Amsterdam city council wants emergency debate after lawyer's shocking murder

Justice scales and the Amsterdam flag
Lady Justice in front of the Amsterdam flagPhoto: PromesaStudio / DepositPhotos

The entire Amsterdam city council wants an emergency debate with Mayor Femke Halsema on undermining crime after the murder of criminal law attorney Derk Wiersum in the city on Wednesday morning. Wiersum represented key witness Nabil B., who linked fugitive Ridouan Taghi to a number of gangland assassinations. Halsema spoke of "a horrible murder" that "affects the essence of the rule of law".

"The assassination of of a lawyer is a new low point in the series of assassinations in the city. It gives the signals that no one working for a key witness is safe, which does not benefit the criminal proceedings in Amsterdam and further complicates the handling of assassinations", the Amsterdam political parties said, Het Parool reports. "The entire Amsterdam city council expresses its disgust at this assassination and wants to debate this new low point with the mayor in the short term."

"With the assassination of a lawyer of a crown witness, a horrific line has been crossed, as far as the entire council is concerned.
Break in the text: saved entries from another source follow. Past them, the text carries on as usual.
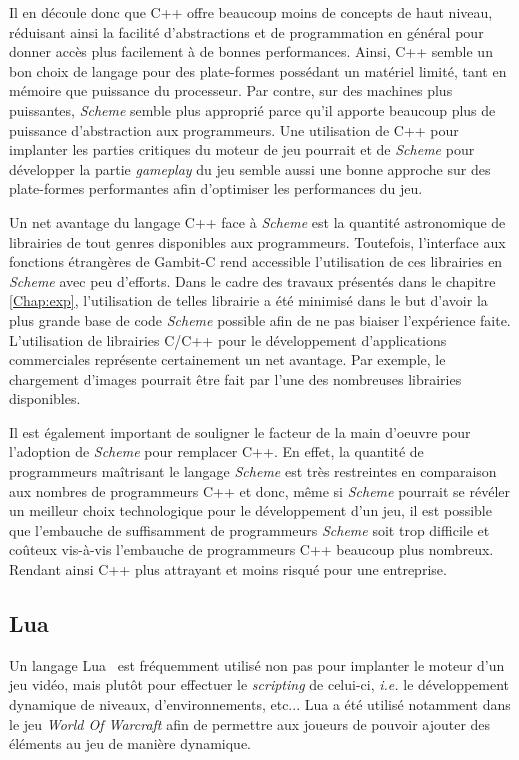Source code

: \documentclass[12pt,twoside,letterpaper,francais]{book}
\newcommand{\ie}{{\textit{i.e. }}}
\newcommand{\Schemelang}{{\textit{Scheme }}}
\begin{document}
Il en découle donc que C++ offre beaucoup moins de concepts de haut
niveau, réduisant ainsi la facilité d'abstractions et de programmation
en général pour donner accès plus facilement à de bonnes
performances. Ainsi, C++ semble un bon choix de langage pour des
plate-formes possédant un matériel limité, tant en mémoire que
puissance du processeur. Par contre, sur des machines plus puissantes,
\Schemelang semble plus approprié parce qu'il apporte beaucoup plus de
puissance d'abstraction aux programmeurs. Une utilisation de C++ pour
implanter les parties critiques du moteur de jeu pourrait et de \Schemelang
pour développer la partie \textit{gameplay} du jeu semble aussi une
bonne approche sur des plate-formes performantes afin d'optimiser les
performances du jeu.

Un net avantage du langage C++ face à \Schemelang est la quantité
astronomique de librairies de tout genres disponibles aux
programmeurs. Toutefois, l'interface aux fonctions étrangères de
Gambit-C rend accessible l'utilisation de ces librairies en \Schemelang
avec peu d'efforts. Dans le cadre des travaux présentés dans le
chapitre \ref{Chap:exp}, l'utilisation de telles librairie a été
minimisé dans le but d'avoir la plus grande base de code \Schemelang
possible afin de ne pas biaiser l'expérience faite. L'utilisation de
librairies C/C++ pour le développement d'applications commerciales
représente certainement un net avantage. Par exemple, le chargement
d'images pourrait être fait par l'une des nombreuses librairies
disponibles.

Il est également important de souligner le facteur de la main d'oeuvre
pour l'adoption de \Schemelang pour remplacer C++. En effet, la quantité de
programmeurs maîtrisant le langage \Schemelang est très restreintes en
comparaison aux nombres de programmeurs C++ et donc, même si \Schemelang
pourrait se révéler un meilleur choix technologique pour le
développement d'un jeu, il est possible que l'embauche de suffisamment
de programmeurs \Schemelang soit trop difficile et coûteux vis-à-vis
l'embauche de programmeurs C++ beaucoup plus nombreux. Rendant ainsi
C++ plus attrayant et moins risqué pour une entreprise.


\FloatBarrier
\subsection{Lua}
Un langage Lua~\cite{Lua} est fréquemment utilisé non pas pour
implanter le moteur d'un jeu vidéo, mais plutôt pour effectuer le
\textit{scripting} de celui-ci, \ie le développement dynamique de
niveaux, d'environnements, etc... Lua a été utilisé notamment dans le
jeu \textit{World Of Warcraft} afin de permettre aux joueurs de
pouvoir ajouter des éléments au jeu de manière dynamique.
\end{document}
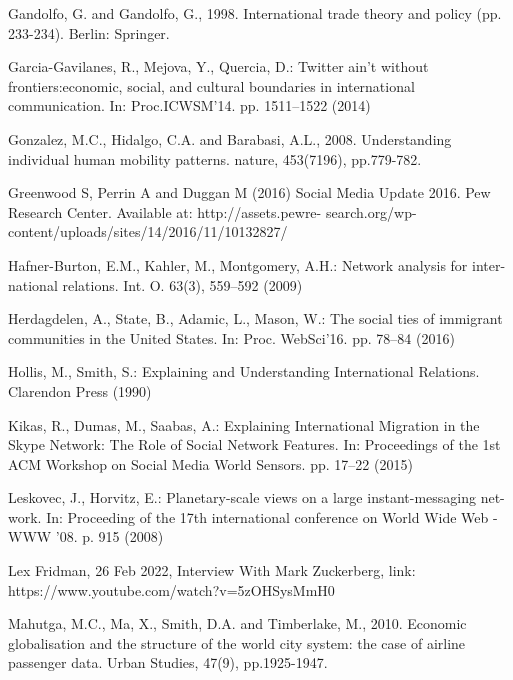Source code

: \documentclass[12pt]{article}
\begin{document}
Gandolfo, G. and Gandolfo, G., 1998. International trade theory and policy (pp. 233-234). Berlin: Springer.
\newline

Garcia-Gavilanes, R., Mejova, Y., Quercia, D.: Twitter ain’t without frontiers:economic, social, and cultural boundaries in international communication. In: Proc.ICWSM’14. pp. 1511–1522 (2014)
\newline

Gonzalez, M.C., Hidalgo, C.A. and Barabasi, A.L., 2008. Understanding individual human mobility patterns. nature, 453(7196), pp.779-782.
\newline

Greenwood S, Perrin A and Duggan M (2016) Social Media Update 2016. Pew Research Center. Available at: http://assets.pewre- search.org/wp-content/uploads/sites/14/2016/11/10132827/
\newline

Hafner-Burton, E.M., Kahler, M., Montgomery, A.H.: Network analysis for inter- national relations. Int. O. 63(3), 559–592 (2009)
\newline

Herdagdelen, A., State, B., Adamic, L., Mason, W.: The social ties of immigrant communities in the United States. In: Proc. WebSci’16. pp. 78–84 (2016)
\newline

Hollis, M., Smith, S.: Explaining and Understanding International Relations. Clarendon Press (1990)
\newline

Kikas, R., Dumas, M., Saabas, A.: Explaining International Migration in the Skype Network: The Role of Social Network Features. In: Proceedings of the 1st ACM Workshop on Social Media World Sensors. pp. 17–22 (2015)
\newline

Leskovec, J., Horvitz, E.: Planetary-scale views on a large instant-messaging net-work. In: Proceeding of the 17th international conference on World Wide Web -WWW ’08. p. 915 (2008)
\newline

Lex Fridman, 26 Feb 2022, Interview With Mark Zuckerberg, link: https://www.youtube.com/watch?v=5zOHSysMmH0
\newline

Mahutga, M.C., Ma, X., Smith, D.A. and Timberlake, M., 2010. Economic globalisation and the structure of the world city system: the case of airline passenger data. Urban Studies, 47(9), pp.1925-1947.
\newline
\end{document}
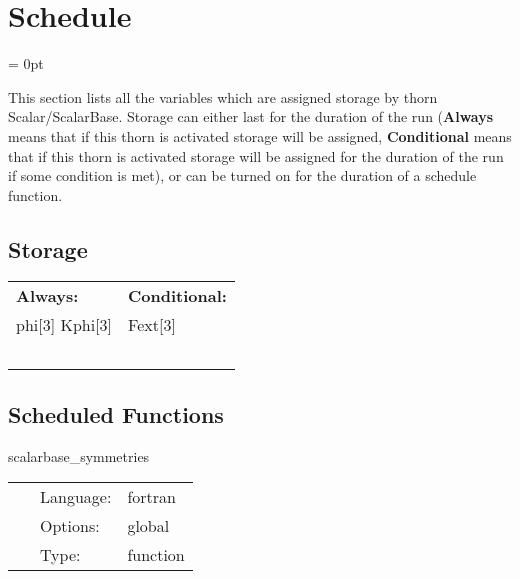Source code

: 
\section{Schedule} 


\parskip = 0pt


\noindent This section lists all the variables which are assigned storage by thorn Scalar/ScalarBase.  Storage can either last for the duration of the run ({\bf Always} means that if this thorn is activated storage will be assigned, {\bf Conditional} means that if this thorn is activated storage will be assigned for the duration of the run if some condition is met), or can be turned on for the duration of a schedule function.


\subsection*{Storage}

\hspace{5mm}

 \begin{tabular*}{160mm}{ll} 

{\bf Always:}& {\bf Conditional:} \\ 
 phi[3] Kphi[3] &  Fext[3]\\ 
~ & ~\\ 
\end{tabular*} 


\subsection*{Scheduled Functions}
\vspace{5mm}


\hspace{5mm} scalarbase\_symmetries 

\hspace{5mm}{\it register symmetries of the grid functions } 


\hspace{5mm}

 \begin{tabular*}{160mm}{cll} 
~ & Language:  & fortran \\ 
~ & Options:  & global \\ 
~ & Type:  & function \\ 
\end{tabular*} 


\vspace{5mm}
Never before have lawyers in Amsterdam been victims of the murderous conflict in Amsterdam", the parties continued. "The assassination of a brother of a crown witness was ice cold. A lawyer now being added is even further below freeing point. It is a major violation of our constitutional state."

"This is a horrible murder, of a father, a lawyer, an Amsterdammer", Mayor Halsema said about Wiersum's murder. "This leads to anxiety and unrest among lawyers." According to her, the police and Public Prosecution Service in Amsterdam are giving this case the highest priority. She will meet with them today to discuss the latest state of affairs, and see whether other lawyers need extra protection, she said after visiting the crime scene on Imstenrade, according to AD. 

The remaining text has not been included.